El comienzo del año ha sido poco auspicioso para el gobierno de Alberto Fernández. Ola de calor, masivos cortes de luz y una compleja relación con el Fondo Monetario Internacional, que estará al tope de la agenda no solo durante el primer trimestre de este año, sino probablemente durante todo el resto el mandato presidencial en curso.
Las escasas reservas internacionales con las que cuenta el Banco Central de la República Argentina tornan imperioso lograr un arreglo con el Fondo antes del 21 de marzo. Si para esa fecha el Gobierno y el organismo no logran acordar un programa, la Argentina no tendrá recursos para afrontar los vencimientos con el FMI. Un eventual impago con el Fondo agravaría los problemas económicos del país. De hecho, la perspectiva de que las negociaciones no lleguen a buen puerto ya impacta sobre los tipos de cambio paralelos y sobre el riesgo país. Los bonos surgidos de la reestructuración de deuda concluida en septiembre de 2020 cotizan a precios de default.
La negociación enfrenta diversos obstáculos. La semana pasada, en la reunión con mandatarios provinciales, el ministro de Economía Martín Guzmán destacó las amplias convergencias logradas con el Fondo tras dos años de conversaciones productivas, pero señaló a la vez que ambas partes mantienen posturas divergentes respecto del ritmo de ajuste de las cuentas públicas. No se trata de un detalle menor. Un viejo chiste señala que IMF (el acrónimo del Fondo en inglés) quiere decir “it’s mostly fiscal” (“es principalmente fiscal”). El ministro sinceró, a la vez, que aparte de las diferencias con el staff en materia fiscal, la comunidad internacional tampoco apoya la propuesta que Argentina ha llevado a la mesa de negociaciones. Varios de los países del directorio del Fondo, incluido Estados Unidos, cuyo apoyo es clave para una negociación exitosa, no respaldan la posición argentina.
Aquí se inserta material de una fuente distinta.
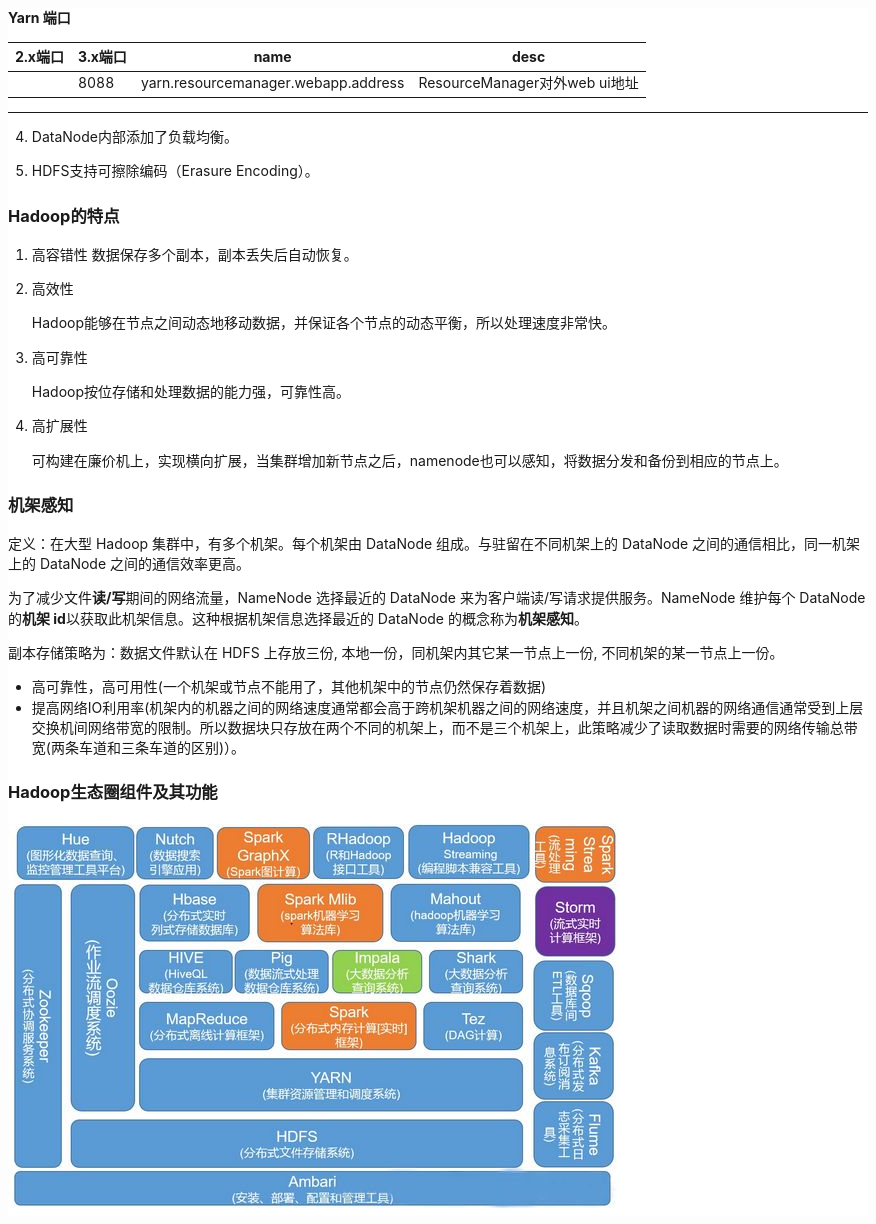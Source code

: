    **Yarn 端口**

   | 2.x端口 | 3.x端口 | name                                | desc                          |
   | ------- | ------- | ----------------------------------- | ----------------------------- |
   |         | 8088    | yarn.resourcemanager.webapp.address | ResourceManager对外web ui地址 |

   * * *

4. DataNode内部添加了负载均衡。

5. HDFS支持可擦除编码（Erasure Encoding）。

### Hadoop的特点

1. 高容错性
   数据保存多个副本，副本丢失后自动恢复。

2. 高效性

   Hadoop能够在节点之间动态地移动数据，并保证各个节点的动态平衡，所以处理速度非常快。

3. 高可靠性

   Hadoop按位存储和处理数据的能力强，可靠性高。

4. 高扩展性

   可构建在廉价机上，实现横向扩展，当集群增加新节点之后，namenode也可以感知，将数据分发和备份到相应的节点上。


### 机架感知

定义：在大型 Hadoop 集群中，有多个机架。每个机架由 DataNode 组成。与驻留在不同机架上的 DataNode 之间的通信相比，同一机架上的 DataNode 之间的通信效率更高。

为了减少文件**读/写**期间的网络流量，NameNode 选择最近的 DataNode 来为客户端读/写请求提供服务。NameNode 维护每个 DataNode 的**机架 id**以获取此机架信息。这种根据机架信息选择最近的 DataNode 的概念称为**机架感知**。

副本存储策略为：数据文件默认在 HDFS 上存放三份, 本地一份，同机架内其它某一节点上一份, 不同机架的某一节点上一份。

- 高可靠性，高可用性(一个机架或节点不能用了，其他机架中的节点仍然保存着数据)
- 提高网络IO利用率(机架内的机器之间的网络速度通常都会高于跨机架机器之间的网络速度，并且机架之间机器的网络通信通常受到上层交换机间网络带宽的限制。所以数据块只存放在两个不同的机架上，而不是三个机架上，此策略减少了读取数据时需要的网络传输总带宽(两条车道和三条车道的区别)）。

### Hadoop生态圈组件及其功能

![](Hadoop基础.assets/1.png)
¿Qué yace detrás de las diferencias entre el Fondo y el gobierno argentino? Cualquier negociación con el FMI involucra un intercambio entre la asistencia financiera y las condiciones atadas a la misma. Los gobiernos buscan maximizar la asistencia y minimizar los compromisos con el Fondo, conscientes de que estos típicamente acarrean un alto costo político. El staff del FMI, en cambio, busca asegurarse que el país receptor de asistencia asuma compromisos que aseguren su repago. Obviamente, la política está presente en las negociaciones. Las consideraciones técnicas que plantea el staff del organismo pueden ceder frente a razones de orden geopolítico de los miembros más poderoso del directorio.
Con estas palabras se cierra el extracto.